● **Task to complete**: Take each line in the entries below that holds "probabilistic" and show it.

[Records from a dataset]

☆ ☆ ☆ ☆ ☆

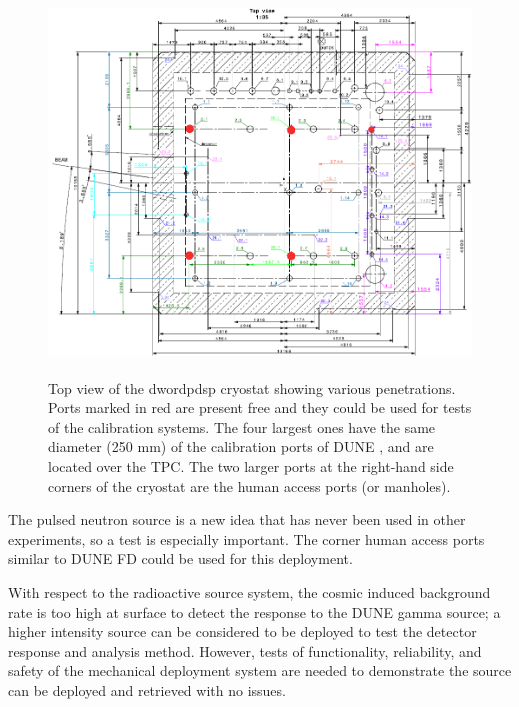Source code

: \begin{figure}[tbp]
\centering
\includegraphics[height=4.0in]{graphics/protoDUNESP_topView_marked.png}
\caption{Top view of the dword{pdsp}
cryostat showing various penetrations. Ports marked in red are present free and they could be used for tests of the calibration systems. The four largest ones have the same diameter (250 mm) of the calibration ports of DUNE , and are located over the TPC. The two larger ports at the right-hand side corners of the cryostat are the human access ports (or manholes).}
\label{fig:pDmap}
\end{figure}

The pulsed neutron source is a new idea that has never been used in other experiments, so a  test is especially important. The corner human access ports similar to DUNE FD could be used for this deployment.

With respect to the radioactive source system, the cosmic induced background rate is too high at surface to detect the response to the DUNE gamma source; a higher intensity source can be considered to be deployed to test the detector response and analysis method. However, tests of functionality,  reliability, and safety of the mechanical deployment system are needed to demonstrate the source can be deployed and retrieved with no issues.


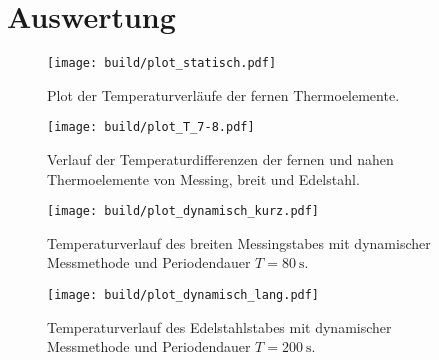 \section{Auswertung}
\label{sec:Auswertung}

\begin{figure}
  \centering
  \texttt{[image: build/plot\_statisch.pdf]}
  \caption{Plot der Temperaturverläufe der fernen Thermoelemente.}
  \label{fig:temperaturverlauf statisch, fern}
\end{figure}

\begin{figure}
  \centering
  \texttt{[image: build/plot\_T\_7-8.pdf]}
  \caption{Verlauf der Temperaturdifferenzen der fernen und nahen %
  Thermoelemente von Messing, breit und Edelstahl.}
  \label{fig:temperaturdifferenzen, messing, edelstahl}
\end{figure}

\begin{figure}
  \centering
  \texttt{[image: build/plot\_dynamisch\_kurz.pdf]}
  \caption{Temperaturverlauf des breiten Messingstabes mit dynamischer Messmethode und %
  Periodendauer $T=\qty{80}{\second}$.}
  \label{fig:temperaturdifferenzen kurz, messing, edelstahl}
\end{figure}

\begin{figure}
  \centering
  \texttt{[image: build/plot\_dynamisch\_lang.pdf]} 
  \caption{Temperaturverlauf des Edelstahlstabes mit dynamischer Messmethode und %
  Periodendauer $T=\qty{200}{\second}$.}
  \label{fig:temperaturdifferenzen lang, messing, edelstahl}
\end{figure}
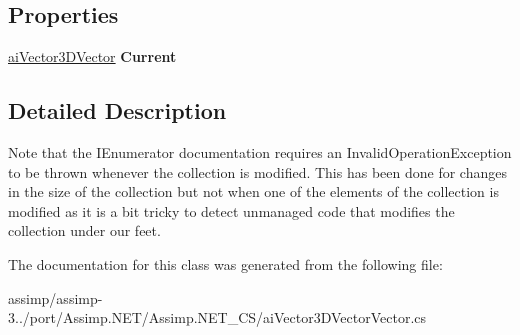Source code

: \subsection*{Properties}
\begin{DoxyCompactItemize}
\item 
\hypertarget{classai_vector3_d_vector_vector_1_1ai_vector3_d_vector_vector_enumerator_a5d803377636765274455f13fb64cdf18}{\hyperlink{classai_vector3_d_vector}{ai\+Vector3\+D\+Vector} {\bfseries Current}}\label{classai_vector3_d_vector_vector_1_1ai_vector3_d_vector_vector_enumerator_a5d803377636765274455f13fb64cdf18}

\end{DoxyCompactItemize}


\subsection{Detailed Description}
Note that the I\+Enumerator documentation requires an Invalid\+Operation\+Exception to be thrown whenever the collection is modified. This has been done for changes in the size of the collection but not when one of the elements of the collection is modified as it is a bit tricky to detect unmanaged code that modifies the collection under our feet. 

The documentation for this class was generated from the following file\+:\begin{DoxyCompactItemize}
\item 
assimp/assimp-\/3../port/\+Assimp.\+N\+E\+T/\+Assimp.\+N\+E\+T\+\_\+\+C\+S/ai\+Vector3\+D\+Vector\+Vector.\+cs\end{DoxyCompactItemize}
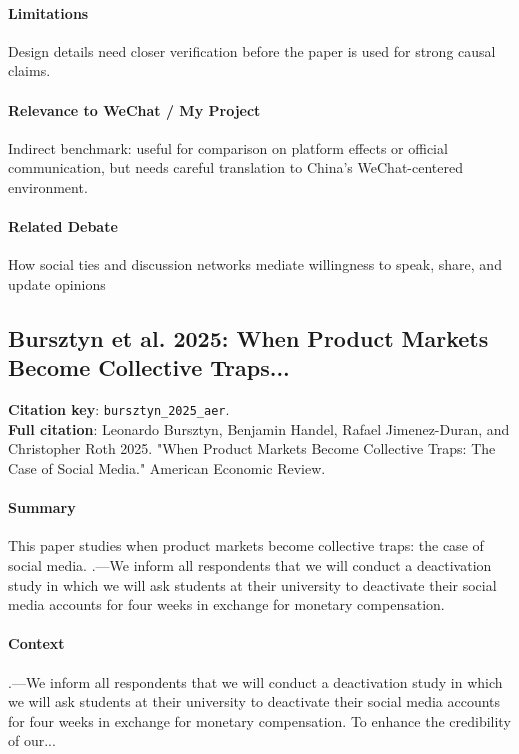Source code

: \documentclass[12pt]{article}
\begin{document}
\paragraph{Limitations} Design details need closer verification before the paper is used for strong causal claims.

\paragraph{Relevance to WeChat / My Project} Indirect benchmark: useful for comparison on platform effects or official communication, but needs careful translation to China's WeChat-centered environment.

\paragraph{Related Debate} How social ties and discussion networks mediate willingness to speak, share, and update opinions


\subsection{Bursztyn et al. 2025: When Product Markets Become Collective Traps...}
\textbf{Citation key}: \texttt{bursztyn\_2025\_aer}.\\
\textbf{Full citation}: Leonardo Bursztyn, Benjamin Handel, Rafael Jimenez-Duran, and Christopher Roth 2025. "When Product Markets Become Collective Traps: The Case of Social Media." American Economic Review.

\paragraph{Summary} This paper studies when product markets become collective traps: the case of social media. .---We inform all respondents that we will conduct a deactivation study in which we will ask students at their university to deactivate their social media accounts for four weeks in exchange for monetary compensation.

\paragraph{Context} .---We inform all respondents that we will conduct a deactivation study in which we will ask students at their university to deactivate their social media accounts for four weeks in exchange for monetary compensation. To enhance the credibility of our...
\end{document}
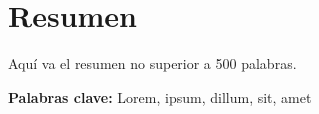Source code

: \section*{Resumen}

Aquí va el resumen no superior a 500 palabras.

\textbf{Palabras clave:} Lorem, ipsum, dillum, sit, amet
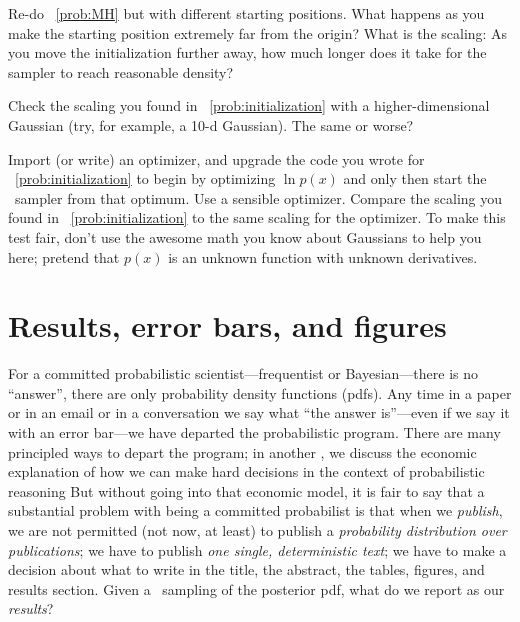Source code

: \documentclass[modern]{aastex61}
\newcommand{\MCMC}{\acronym{MCMC}}
\begin{document}
\begin{problem}\label{prob:initialization}
Re-do \problemname~\ref{prob:MH} but with different starting
positions.
What happens as you make the starting position extremely far from the
origin?
What is the scaling:  As you move the initialization further away,
how much longer does it take for the sampler to reach reasonable
density?
\end{problem}

\begin{problem}
Check the scaling you found in \problemname~\ref{prob:initialization}
with a higher-dimensional Gaussian (try, for example, a 10-d Gaussian).
The same or worse?
\end{problem}

\begin{problem}\label{prob:optimization}
Import (or write) an optimizer, and upgrade the code you wrote for
\problemname~\ref{prob:initialization} to begin by optimizing $\ln
p(x)$ and only then start the \MCMC\ sampler from that optimum.
Use a sensible optimizer.
Compare the scaling you found in
\problemname~\ref{prob:initialization} to the same scaling for the
optimizer.
To make this test fair, don't use the awesome math you know about
Gaussians to help you here; pretend that $p(x)$ is an unknown function
with unknown derivatives.
\end{problem}

\section{Results, error bars, and figures}\label{sec:results}

For a committed probabilistic scientist---frequentist or
Bayesian---there is no ``answer'', there are only probability density
functions (pdfs).  Any time in a paper or in an email or in a conversation
we say what ``the answer is''---even if we say it with an error
bar---we have departed the probabilistic program.  There are many
principled ways to depart the program; in another \documentname, we
discuss the economic explanation of how we can make hard decisions in
the context of probabilistic reasoning
But without going into that economic model, it is fair to say that a
substantial problem with being a committed probabilist is that when we
\emph{publish}, we are not permitted (not now, at least) to publish a
\emph{probability distribution over publications}; we have to publish
\emph{one single, deterministic text}; we have to make a decision about what
to write in the title, the abstract, the tables, figures, and results
section.  Given a \MCMC\ sampling of the posterior pdf, what do we
report as our \emph{results}?
\end{document}
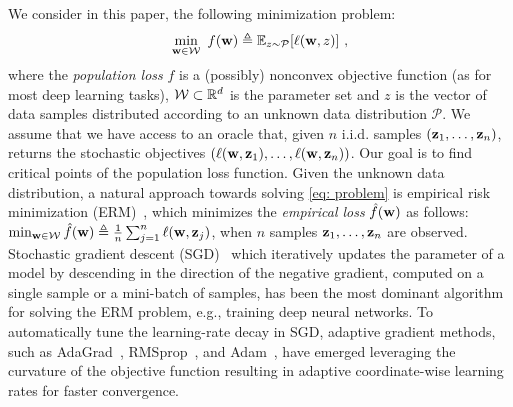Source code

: \documentclass[11pt]{article}
\begin{document}
We consider in this paper, the following minimization problem:
\begin{equation} \label{eq: problem}
 \min_{\w \in \cW}~ f({\w})  \triangleq {\mathbb{E}_{z \sim \mathcal{P}}}[\ell(\w,z)]~,
\end{equation}
where the \emph{population loss} $f$ is a (possibly) nonconvex objective function (as for most deep learning tasks), $\cW \subset \R^d$ is the parameter set and $z$ is the vector of data samples distributed according to an unknown data distribution $\mathcal{P}$. 
We assume that we have access to an oracle that, given $n $ i.i.d. samples $(\mathbf{z}_{1}, \dots, \mathbf{z}_{n})$, returns the stochastic objectives $(\ell(\mathbf{w},\mathbf{z}_{1}), \dots, \ell(\mathbf{w},\mathbf{z}_{n}))$.
Our goal is to find critical points of the population loss function.
Given the unknown data distribution, a natural approach towards solving \eqref{eq: problem} is empirical risk minimization (ERM)~\citep{shbe14}, which minimizes the \emph{empirical loss} $\hat f(\mathbf{w})$ as follows: $\min_{\w \in \cW}     \hat f(\w)  \triangleq \frac{1}{n}\sum_{j =1}^{n} \ell(\w, \z_j)$, when $n$ samples $\mathbf{z}_{1}, \dots, \mathbf{z}_{n}$ are observed.
Stochastic gradient descent (SGD)~\citep{romo51} which iteratively updates the parameter of a model by descending in the direction of the negative gradient, computed on a single sample or a mini-batch of samples, has been the most dominant algorithm for solving the ERM problem, e.g., training deep neural networks. 
To automatically tune the learning-rate decay in SGD, adaptive gradient methods, such as AdaGrad~\citep{duha11}, RMSprop~\citep{tige12}, and Adam~\citep{kiba15}, have emerged leveraging the curvature of the objective function resulting in adaptive coordinate-wise learning rates for faster convergence.
\end{document}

☆ ☆ ☆ ☆ ☆

● **Written solution**:
For a committed probabilistic scientist---frequentist or
bar---we have departed the probabilistic program.  There are many
the context of probabilistic reasoning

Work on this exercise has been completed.